▶ _Task details_: The lines to copy from the listing below are those that contain the string "resolution".

▶ _Entries provided_:
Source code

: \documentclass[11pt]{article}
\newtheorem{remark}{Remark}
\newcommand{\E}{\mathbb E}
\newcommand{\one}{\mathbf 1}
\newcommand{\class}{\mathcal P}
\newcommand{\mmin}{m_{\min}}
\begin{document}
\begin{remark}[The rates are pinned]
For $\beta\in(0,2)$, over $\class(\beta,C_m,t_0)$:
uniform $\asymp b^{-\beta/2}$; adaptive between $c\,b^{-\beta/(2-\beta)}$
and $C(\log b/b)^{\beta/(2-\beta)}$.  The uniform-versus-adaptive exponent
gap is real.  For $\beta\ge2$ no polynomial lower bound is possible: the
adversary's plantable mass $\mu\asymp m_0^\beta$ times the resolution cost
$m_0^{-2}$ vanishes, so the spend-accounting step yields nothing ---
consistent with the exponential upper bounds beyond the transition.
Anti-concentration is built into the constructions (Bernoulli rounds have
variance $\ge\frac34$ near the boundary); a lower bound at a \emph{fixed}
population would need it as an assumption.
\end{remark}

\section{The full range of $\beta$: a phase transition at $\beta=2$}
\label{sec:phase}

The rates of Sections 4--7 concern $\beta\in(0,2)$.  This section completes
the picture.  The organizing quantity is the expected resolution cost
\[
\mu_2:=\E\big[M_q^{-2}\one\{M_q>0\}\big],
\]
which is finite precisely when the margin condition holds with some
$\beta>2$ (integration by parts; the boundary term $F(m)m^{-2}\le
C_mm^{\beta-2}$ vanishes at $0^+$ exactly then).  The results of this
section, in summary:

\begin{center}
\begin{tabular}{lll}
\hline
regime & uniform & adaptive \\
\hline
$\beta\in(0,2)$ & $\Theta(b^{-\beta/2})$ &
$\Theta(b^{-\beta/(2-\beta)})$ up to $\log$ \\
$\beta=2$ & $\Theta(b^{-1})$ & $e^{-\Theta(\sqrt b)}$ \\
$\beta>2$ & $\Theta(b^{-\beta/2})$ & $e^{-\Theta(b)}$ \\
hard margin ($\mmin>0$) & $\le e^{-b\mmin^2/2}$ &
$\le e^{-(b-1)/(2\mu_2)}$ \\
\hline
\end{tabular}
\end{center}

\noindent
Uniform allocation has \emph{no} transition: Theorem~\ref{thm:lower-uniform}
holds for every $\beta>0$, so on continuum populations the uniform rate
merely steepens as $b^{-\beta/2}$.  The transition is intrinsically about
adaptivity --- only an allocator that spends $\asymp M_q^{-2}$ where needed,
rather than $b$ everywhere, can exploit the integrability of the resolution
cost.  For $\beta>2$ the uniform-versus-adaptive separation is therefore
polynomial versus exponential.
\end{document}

▶ _Written answer_:
adversary's plantable mass $\mu\asymp m_0^\beta$ times the resolution cost
the picture.  The organizing quantity is the expected resolution cost
rather than $b$ everywhere, can exploit the integrability of the resolution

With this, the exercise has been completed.